So the note is partially deleted:

I remember I created that note a few months ago on my iPhone. It is in a shared folder with someone else. And it was synced to my macbook.

Does this mean that Apple somehow corrupted the DB? Could it be that DB isn't properly garbage collected, or maybe there's some sort of soft-delete flag or something that apple_cloud_notes_parser needs to understand, or the note is corrupted in the DB and the Notes app simply skips over it without complaining or offering me a chance to properly nuke the note completely?

Any idea if there's a safe way to nuke that note in SQL without blowing up everything? :)

Thanks!

threeplanetssoftware commented 2 years ago

Fantastic debugging! Thank you!

I have played with deleting notes and, especially when iCloud syncing is concerned, I have found extremely mixed results. I'm sure there is a rhyme and reason but without digging into proprietary source, I don't know what it is (and I intentionally don't use anything proprietary). But I have noticed pictures sticking around on disk after a note was completely deleted before, so it wouldn't surprise me to find an example of the opposite, a note whose picture was already removed. Or, since you say you have a newer version of the note, perhaps a version that was migrated.

I wouldn't say this is "corrupting" the database, as much as Apple's products knowing which notes to ignore and which not to.

The upside to this is I now feel pretty confident that putting the option to skip the attachment if it doesn't exist won't be hiding an edge case I should catch. I will try to work this patch in shortly, once I figure out the best place to catch it.

threeplanetssoftware commented 2 years ago

I believe this is solved correctly in c22a67a. It will behave the same as if the filepath on disk doesn't exist. Please give this a try and see what you think.
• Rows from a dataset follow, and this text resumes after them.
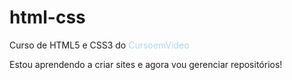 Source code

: # html-css
<style>
    ::selection {
        color: white;
        background-color: rgb(103, 207, 255);
    }

    a {
        color: lightblue;
        text-decoration: none;
    }

    a:hover {
        text-decoration: underline;
        transition-duration: .3s;
    }
</style>
<main>
 Curso de HTML5 e CSS3 do <a href="https://www.youtube.com/c/CursoemV%C3%ADdeo" target="_blank" rel="external">CursoemVideo</a>

 Estou aprendendo a criar sites e agora vou gerenciar repositórios!
</main> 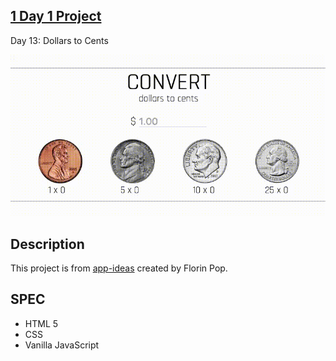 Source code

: ## [1 Day 1 Project](https://github.com/bugxvii/OneDay_OneProject) 

Day 13: Dollars to Cents

![demo picture](./d2c.gif)

## Description
This project is from [app-ideas](https://github.com/florinpop17/app-ideas) created by Florin Pop.

## SPEC
- HTML 5
- CSS
- Vanilla JavaScript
huyz commented 2 years ago

Thank you!

It went a lot further. Here's the debug_log on Note 903:

D, [2022-08-05T20:42:48.842049 #33018] DEBUG -- : Rip Note: Ripping note from Note ID 903
D, [2022-08-05T20:42:48.842098 #33018] DEBUG -- : Rip Note: Looking up account for 3
D, [2022-08-05T20:42:48.842105 #33018] DEBUG -- : Rip Note: Looking up folder for 2
D, [2022-08-05T20:42:48.842148 #33018] DEBUG -- : Note 903: Created a new Embedded Object of type public.heic
D, [2022-08-05T20:42:48.842184 #33018] DEBUG -- : Note 903: Created a new Embedded Object of type public.jpeg
D, [2022-08-05T20:42:48.842216 #33018] DEBUG -- : Note 903: Created a new Embedded Object of type com.apple.notes.gallery

the processing went on about 6x longer and then we get a different kind of crash:

Created a new AppleBackup from Mac backup: /Users/huyz/Library/Group Containers/group.com.apple.notes
Guessed Notes Version: 15
Apple Decrypter: Attempting to decrypt objects without a password list set, check the -w option for more success
Updated AppleNoteStore object with 167 AppleNotes in 19 folders belonging to 1 accounts.
Adding the ZICNOTEDATA.ZPLAINTEXT and ZICNOTEDATA.ZDECOMPRESSEDDATA columns, this takes a few seconds
/Users/huyz/git/apple_cloud_notes_parser/lib/AppleNote.rb:589:in `+': no implicit conversion of nil into String (TypeError)
    from /Users/huyz/git/apple_cloud_notes_parser/lib/AppleNote.rb:589:in `block in generate_html_text'
    from /Users/huyz/git/apple_cloud_notes_parser/lib/AppleNote.rb:562:in `each'
    from /Users/huyz/git/apple_cloud_notes_parser/lib/AppleNote.rb:562:in `each_with_index'
    from /Users/huyz/git/apple_cloud_notes_parser/lib/AppleNote.rb:562:in `generate_html_text'
    from /Users/huyz/git/apple_cloud_notes_parser/lib/AppleNote.rb:527:in `generate_html'
    from /Users/huyz/git/apple_cloud_notes_parser/lib/AppleNoteStore.rb:742:in `block in generate_html'
    from /Users/huyz/git/apple_cloud_notes_parser/lib/AppleNoteStore.rb:740:in `each'
    from /Users/huyz/git/apple_cloud_notes_parser/lib/AppleNoteStore.rb:740:in `generate_html'
    from notes_cloud_ripper.rb:178:in `block (2 levels) in <main>'
    from notes_cloud_ripper.rb:177:in `open'
    from notes_cloud_ripper.rb:177:in `block in <main>'
    from notes_cloud_ripper.rb:171:in `each'
    from notes_cloud_ripper.rb:171:in `<main>'

Here, for the line

          html += @embedded_objects[embedded_object_index].generate_html# + "\n"

embedded_object_index is 0 and @embedded_objects looks like: screenshot 2022-08-06T035407Z

Strange to have some nils in there. Do you want me to look at something else?

Could also file a separate issue.

threeplanetssoftware commented 2 years ago

Yes, please open a new ticket. That doesn't seem to be the same root issue as this one. Thank you for the detailed feedback!